Polish nationalism
December 15, 2012It was just another one of the countless events organized by Jaroslaw Kaczynski, leader of the nationalist-conservative opposition Law and Justice Party (PiS). For weeks, Kaczynski has been touring the countryside. This time, he was in Opole, in Lower Silesia, in southwestern Poland.
"I am glad you are here with us - in the region where the constant incidents and provocations by the German minority and Upper Silesia Autonomy Movement have made peaceful life impossible," said Slawomir Klosowski, chairman of the local PiS chapter, during his welcoming address to the assembled guests.
These were words Kaczynski likes to hear. "Our relationship to the German minority in Poland is connected to our relations with Germany," he said during his speech. "If the PiS comes to power, the German minority in Poland will lose its privileges."
The Germans, he went on to say, should have as many rights as the Poles in Germany; this "asymmetry" needs to stop.What the former Polish prime minister means by a special privilege is the constitutionally guaranteed exemption of ethnic minority political parties from the 5 percent hurdle for representation in the Polish parliament, the Sejm. Currently, as the only minority represented in the Sejm, the ethnic Germans have one seat, but that doesn't matter, said Kaczynski, who called the rule superfluous and "absurd" and a piece of legislation that needs to be abolished.
Minority rights
There are 14 recognized ethnic and national minorities in Poland, which make up about 3 to 4 percent of the total population: Ukrainians, Belarusians, Russians, Lithuanians and national minorities, like Romany and Jews. Even the roughly 200 Karaites, an obscure Jewish movement, are considered a separate national minority. The largest group is the Germans, who number about 100,000. The rights of all these minorities to practice their faith, culture and language is enshrined in Polish law.
The asymmetry criticized by Kaczynski was a reference to Poles living in Germany. The Polish government, he said, recognized minority rights without negotiating similar rights for Poles living abroad.
There are an estimated 1.5 million to 2 million people of Polish origin living in Germany. About 400,000 of them hold only Polish citizenship. They have minority status, but do have various rights, including the right to foster their cultural identity and language. These rights, just like the rights of the German minority in Poland, are regulated by the German-Polish Treaty of Good Neighbourship and Friendly Cooperation of 1991.

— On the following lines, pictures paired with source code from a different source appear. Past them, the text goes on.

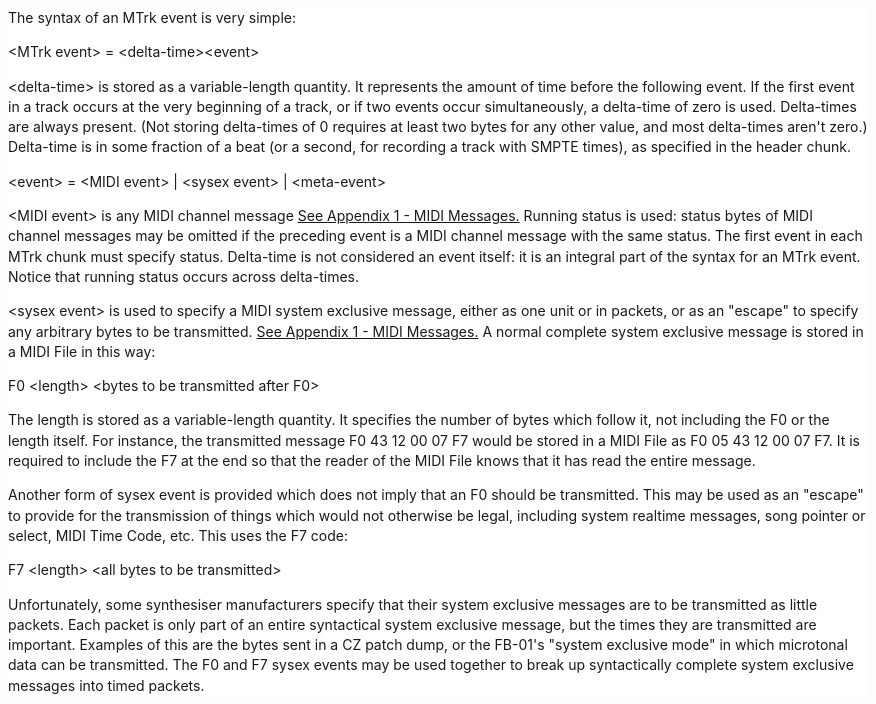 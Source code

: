 <P>The syntax of an MTrk event is very simple:

<P>&lt;MTrk event&gt; = &lt;delta-time&gt;&lt;event&gt;

<P>&lt;delta-time&gt; is stored as a variable-length quantity. It
represents the amount of time before the following event. If the
first event in a track occurs at the very beginning of a track,
or if two events occur simultaneously, a delta-time of zero is
used. Delta-times are always present. (Not storing delta-times of
0 requires at least two bytes for any other value, and most
delta-times aren't zero.) Delta-time is in some fraction of a
beat (or a second, for recording a track with SMPTE times), as
specified in the header chunk.

<P>&lt;event&gt; = &lt;MIDI event&gt; | &lt;sysex event&gt; |
&lt;meta-event&gt;

<P>&lt;MIDI event&gt; is any MIDI channel message
 <A HREF="#BMA1_">See Appendix 1 - MIDI Messages.</A> Running status
is used: status bytes of MIDI channel messages may be omitted if
the preceding event is a MIDI channel message with the same
status. The first event in each MTrk chunk must specify status.
Delta-time is not considered an event itself: it is an integral
part of the syntax for an MTrk event. Notice that running status
occurs across delta-times.

<P>&lt;sysex event&gt; is used to specify a MIDI system exclusive
message, either as one unit or in packets, or as an
&quot;escape&quot; to specify any arbitrary bytes to be
transmitted. <A HREF="#BMA1_">See Appendix 1 - MIDI Messages.</A> A normal
complete system exclusive message is stored in a MIDI File in this way:

<P>F0 &lt;length&gt; &lt;bytes to be transmitted after F0&gt;

<P>The length is stored as a variable-length quantity. It
specifies the number of bytes which follow it, not including the
F0 or the length itself. For instance, the transmitted message F0
43 12 00 07 F7 would be stored in a MIDI File as F0 05 43 12 00
07 F7. It is required to include the F7 at the end so that the
reader of the MIDI File knows that it has read the entire
message.

<P>Another form of sysex event is provided which does not imply
that an F0 should be transmitted. This may be used as an
&quot;escape&quot; to provide for the transmission of things
which would not otherwise be legal, including system realtime
messages, song pointer or select, MIDI Time Code, etc. This uses
the F7 code:

<P>F7 &lt;length&gt; &lt;all bytes to be transmitted&gt;

<P>Unfortunately, some synthesiser manufacturers specify that
their system exclusive messages are to be transmitted as little
packets. Each packet is only part of an entire syntactical system
exclusive message, but the times they are transmitted are
important. Examples of this are the bytes sent in a CZ patch
dump, or the FB-01's &quot;system exclusive mode&quot; in which
microtonal data can be transmitted. The F0 and F7 sysex events
may be used together to break up syntactically complete system
exclusive messages into timed packets.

However, in the 20 years since the signing of the accord little has been undertaken in Germany to implement it. A joint roundtable was finally created in 2011 to discuss the issues and a Polonia Coordination Bureau was opened in the German city of Bochum.
Nationalist rhetoric
Kaczynski's comments in Opole were not the exception. On the same December weekend in the town of Zielona Gora he called for nationalizing Polish banks and "re-Polonizing" media outlets owned by foreigners.
Kaczynski warmly praised Slawomir Klosowski, his host in Opole, for his "active patriotism." Klosowski is planning a huge rally next year under the slogan "Here is Poland" to protest what he alleges is excessive German influence in Lower Silesia.
Klosowski traveled to Warsaw in November to warn parliamentarians of a "Kosovo in Poland." That the Silesian autonomy movement is neither politically nor organizationally connected to the German minority apparently makes little difference to Klosowski: Poland belongs to the Poles. Period.
All the rhetoric, said Norbert Rasch, chairman of the German Socio-Cultural Society in Opole, "is an attempt to parlay anti-German sentiments into political capital."
Ryszard Galla, who is a member of parliament, was also alarmed: "Such statements endanger the good relations between Germany and Poland, as well as life here in the region. But presumably, the PiS is looking to win over right-wing voters."
On the campaign trail
Kaczynski's brother Lech, who was president of Poland, was killed in Smolensk, Russia in April 2010, along with 95 other people including high-ranking dignitaries, when his jet crashed on approach to a Russian military airport. Kaczynski has repeatedly stoked the conspiracy theory that the Russians intended to kill his brother.
But it's the Germans he blames for everything else. Having historically suffered so much at the hands of the Germans and the Russians, Kaczynski's brand of nationalist populism and anti-German and anti-Russian resentment strike a chord with many Poles, even if they were not enough for victory at the last parliamentary election in 2011.
The next presidential and parliamentary elections are not until 2015, but Kaczynski has already launched his campaign.